Items listed in a dataset:
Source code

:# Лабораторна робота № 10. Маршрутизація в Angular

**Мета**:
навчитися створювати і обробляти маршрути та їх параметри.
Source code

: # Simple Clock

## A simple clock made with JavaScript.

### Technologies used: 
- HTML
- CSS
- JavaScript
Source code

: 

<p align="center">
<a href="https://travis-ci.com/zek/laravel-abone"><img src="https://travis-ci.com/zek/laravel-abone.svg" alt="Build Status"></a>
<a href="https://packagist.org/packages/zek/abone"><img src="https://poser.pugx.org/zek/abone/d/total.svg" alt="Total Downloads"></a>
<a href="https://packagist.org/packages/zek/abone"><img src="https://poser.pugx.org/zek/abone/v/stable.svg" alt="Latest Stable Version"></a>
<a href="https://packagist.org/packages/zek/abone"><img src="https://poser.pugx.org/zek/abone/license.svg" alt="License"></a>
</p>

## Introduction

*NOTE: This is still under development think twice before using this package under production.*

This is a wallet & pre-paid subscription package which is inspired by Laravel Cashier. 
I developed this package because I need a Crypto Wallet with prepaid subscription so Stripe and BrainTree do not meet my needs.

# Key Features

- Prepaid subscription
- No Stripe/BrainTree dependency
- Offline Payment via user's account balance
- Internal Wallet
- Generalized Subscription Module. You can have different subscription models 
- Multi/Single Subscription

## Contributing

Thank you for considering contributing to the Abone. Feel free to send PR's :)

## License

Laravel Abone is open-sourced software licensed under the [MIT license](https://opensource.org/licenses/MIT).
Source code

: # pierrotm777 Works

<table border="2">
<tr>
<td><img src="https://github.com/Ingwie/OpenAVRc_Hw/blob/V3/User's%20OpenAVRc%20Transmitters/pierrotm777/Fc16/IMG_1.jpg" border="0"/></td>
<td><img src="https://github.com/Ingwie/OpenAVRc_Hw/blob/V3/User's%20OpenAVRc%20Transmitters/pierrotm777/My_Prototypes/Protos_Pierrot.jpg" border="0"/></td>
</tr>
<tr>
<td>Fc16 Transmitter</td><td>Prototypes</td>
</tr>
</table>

* * *

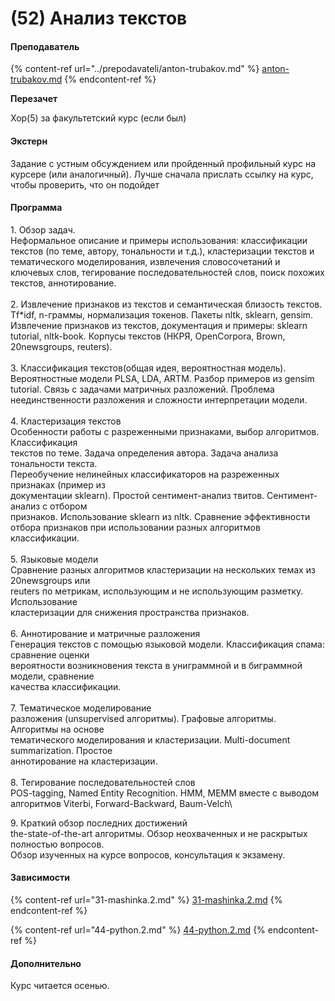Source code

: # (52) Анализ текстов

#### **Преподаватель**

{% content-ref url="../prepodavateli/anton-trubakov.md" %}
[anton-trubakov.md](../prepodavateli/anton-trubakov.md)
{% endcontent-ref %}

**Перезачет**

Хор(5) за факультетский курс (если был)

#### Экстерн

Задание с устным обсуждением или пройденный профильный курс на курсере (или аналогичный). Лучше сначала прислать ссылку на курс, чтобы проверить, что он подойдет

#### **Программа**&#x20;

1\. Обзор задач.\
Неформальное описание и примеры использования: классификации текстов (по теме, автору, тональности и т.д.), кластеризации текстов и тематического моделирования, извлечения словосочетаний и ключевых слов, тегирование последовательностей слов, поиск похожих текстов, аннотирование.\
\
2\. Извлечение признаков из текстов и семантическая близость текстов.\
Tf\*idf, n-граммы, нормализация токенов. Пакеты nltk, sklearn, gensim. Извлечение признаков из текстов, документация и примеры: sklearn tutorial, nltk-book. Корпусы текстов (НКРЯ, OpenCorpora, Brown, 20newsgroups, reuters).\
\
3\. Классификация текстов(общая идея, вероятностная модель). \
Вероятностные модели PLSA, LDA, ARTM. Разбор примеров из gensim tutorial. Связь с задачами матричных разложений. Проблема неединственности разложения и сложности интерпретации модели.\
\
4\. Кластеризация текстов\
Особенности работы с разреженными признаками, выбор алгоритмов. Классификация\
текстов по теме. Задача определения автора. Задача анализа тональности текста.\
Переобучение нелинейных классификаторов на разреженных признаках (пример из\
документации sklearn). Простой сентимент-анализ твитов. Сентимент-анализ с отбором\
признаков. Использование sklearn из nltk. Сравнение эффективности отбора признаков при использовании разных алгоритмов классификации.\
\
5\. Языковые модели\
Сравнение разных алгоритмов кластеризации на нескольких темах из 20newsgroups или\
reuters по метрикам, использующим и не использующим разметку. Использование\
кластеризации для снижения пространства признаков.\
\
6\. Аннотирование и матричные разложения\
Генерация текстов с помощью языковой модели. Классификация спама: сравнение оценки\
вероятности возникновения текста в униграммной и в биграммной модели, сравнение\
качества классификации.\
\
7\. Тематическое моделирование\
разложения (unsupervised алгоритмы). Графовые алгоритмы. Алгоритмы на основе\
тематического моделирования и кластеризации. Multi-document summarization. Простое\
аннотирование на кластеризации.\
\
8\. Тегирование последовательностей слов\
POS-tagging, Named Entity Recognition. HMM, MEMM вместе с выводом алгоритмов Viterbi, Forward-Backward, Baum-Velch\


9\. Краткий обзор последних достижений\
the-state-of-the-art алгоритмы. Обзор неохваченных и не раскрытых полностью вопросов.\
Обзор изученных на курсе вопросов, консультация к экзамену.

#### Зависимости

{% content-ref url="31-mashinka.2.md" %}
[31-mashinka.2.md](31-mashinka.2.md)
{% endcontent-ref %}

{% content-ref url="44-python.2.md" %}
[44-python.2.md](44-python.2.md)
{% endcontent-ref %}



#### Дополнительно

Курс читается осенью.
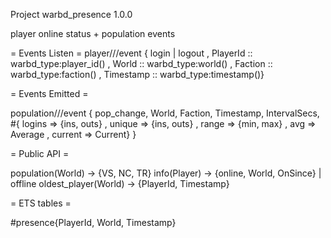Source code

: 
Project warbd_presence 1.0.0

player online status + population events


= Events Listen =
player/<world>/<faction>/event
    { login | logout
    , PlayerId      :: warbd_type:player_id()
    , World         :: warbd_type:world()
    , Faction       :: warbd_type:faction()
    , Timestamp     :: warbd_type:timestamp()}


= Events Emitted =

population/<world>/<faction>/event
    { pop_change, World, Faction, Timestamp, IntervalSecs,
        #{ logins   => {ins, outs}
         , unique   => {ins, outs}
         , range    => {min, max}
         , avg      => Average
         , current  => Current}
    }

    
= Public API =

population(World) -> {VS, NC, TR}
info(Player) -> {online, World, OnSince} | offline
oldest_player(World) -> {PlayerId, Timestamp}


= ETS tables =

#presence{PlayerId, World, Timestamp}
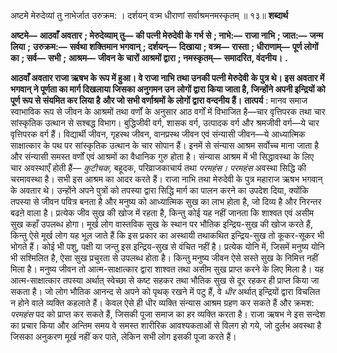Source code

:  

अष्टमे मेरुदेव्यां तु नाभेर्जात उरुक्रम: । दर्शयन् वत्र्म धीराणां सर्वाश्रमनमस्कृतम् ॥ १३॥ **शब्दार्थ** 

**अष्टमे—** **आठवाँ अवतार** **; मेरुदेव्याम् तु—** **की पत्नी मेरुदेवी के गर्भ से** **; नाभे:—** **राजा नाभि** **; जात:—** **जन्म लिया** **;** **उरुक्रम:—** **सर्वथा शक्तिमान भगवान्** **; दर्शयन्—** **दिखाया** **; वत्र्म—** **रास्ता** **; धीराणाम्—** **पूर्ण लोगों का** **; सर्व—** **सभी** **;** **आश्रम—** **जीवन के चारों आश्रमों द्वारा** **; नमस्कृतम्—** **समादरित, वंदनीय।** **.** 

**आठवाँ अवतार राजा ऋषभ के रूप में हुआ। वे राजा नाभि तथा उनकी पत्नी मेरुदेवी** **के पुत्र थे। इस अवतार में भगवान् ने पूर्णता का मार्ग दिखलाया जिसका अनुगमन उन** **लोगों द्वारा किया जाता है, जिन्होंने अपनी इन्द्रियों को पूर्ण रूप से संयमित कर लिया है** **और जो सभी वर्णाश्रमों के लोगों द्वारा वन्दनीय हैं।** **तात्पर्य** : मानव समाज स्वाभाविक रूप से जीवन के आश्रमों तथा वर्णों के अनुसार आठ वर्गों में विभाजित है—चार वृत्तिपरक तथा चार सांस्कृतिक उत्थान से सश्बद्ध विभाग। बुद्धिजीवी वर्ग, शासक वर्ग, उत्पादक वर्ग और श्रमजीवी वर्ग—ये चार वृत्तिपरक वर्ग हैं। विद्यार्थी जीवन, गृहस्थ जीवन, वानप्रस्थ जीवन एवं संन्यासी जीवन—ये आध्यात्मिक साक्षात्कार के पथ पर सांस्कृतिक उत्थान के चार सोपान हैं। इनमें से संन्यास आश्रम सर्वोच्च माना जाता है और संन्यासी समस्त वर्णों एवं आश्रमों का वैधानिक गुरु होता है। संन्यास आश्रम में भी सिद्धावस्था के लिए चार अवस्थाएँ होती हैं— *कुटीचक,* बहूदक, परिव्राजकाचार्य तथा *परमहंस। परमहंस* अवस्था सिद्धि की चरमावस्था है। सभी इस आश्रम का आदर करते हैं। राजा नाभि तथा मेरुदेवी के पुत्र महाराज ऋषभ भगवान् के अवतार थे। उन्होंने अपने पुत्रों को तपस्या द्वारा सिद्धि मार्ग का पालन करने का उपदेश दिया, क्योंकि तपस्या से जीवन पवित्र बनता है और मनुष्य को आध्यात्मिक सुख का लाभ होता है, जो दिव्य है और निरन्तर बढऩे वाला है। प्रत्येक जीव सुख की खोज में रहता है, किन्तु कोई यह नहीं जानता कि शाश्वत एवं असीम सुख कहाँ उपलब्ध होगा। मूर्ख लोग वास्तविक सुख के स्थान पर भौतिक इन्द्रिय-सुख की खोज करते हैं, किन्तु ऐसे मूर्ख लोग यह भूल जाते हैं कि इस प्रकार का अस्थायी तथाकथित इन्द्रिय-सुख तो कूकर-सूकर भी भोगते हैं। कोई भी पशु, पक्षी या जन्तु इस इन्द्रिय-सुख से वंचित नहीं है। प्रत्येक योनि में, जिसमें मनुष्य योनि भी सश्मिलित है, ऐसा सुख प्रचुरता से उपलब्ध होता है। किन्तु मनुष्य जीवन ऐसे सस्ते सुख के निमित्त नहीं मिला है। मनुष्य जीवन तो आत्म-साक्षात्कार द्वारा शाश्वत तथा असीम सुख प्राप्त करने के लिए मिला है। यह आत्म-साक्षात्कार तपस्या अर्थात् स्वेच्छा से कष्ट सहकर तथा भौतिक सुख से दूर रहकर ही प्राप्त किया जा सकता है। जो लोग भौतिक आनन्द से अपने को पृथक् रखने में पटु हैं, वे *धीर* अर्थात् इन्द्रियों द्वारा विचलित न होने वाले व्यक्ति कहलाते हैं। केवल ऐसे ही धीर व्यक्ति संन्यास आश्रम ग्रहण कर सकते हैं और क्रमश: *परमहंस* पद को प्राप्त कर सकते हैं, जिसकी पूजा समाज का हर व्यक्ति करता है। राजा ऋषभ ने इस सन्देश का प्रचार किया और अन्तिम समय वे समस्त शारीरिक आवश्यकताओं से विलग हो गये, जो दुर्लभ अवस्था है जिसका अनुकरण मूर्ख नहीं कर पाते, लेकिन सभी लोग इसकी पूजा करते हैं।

* YOUR TASK
Write out exactly the lines above between the line with "reuters по метрикам, использующим" and the line with "вероятности возникновения текста", inclusive, and nothing beyond them.

* EXERCISE SOLUTION
reuters по метрикам, использующим и не использующим разметку. Использование\
кластеризации для снижения пространства признаков.\
\
6\. Аннотирование и матричные разложения\
Генерация текстов с помощью языковой модели. Классификация спама: сравнение оценки\
вероятности возникновения текста в униграммной и в биграммной модели, сравнение\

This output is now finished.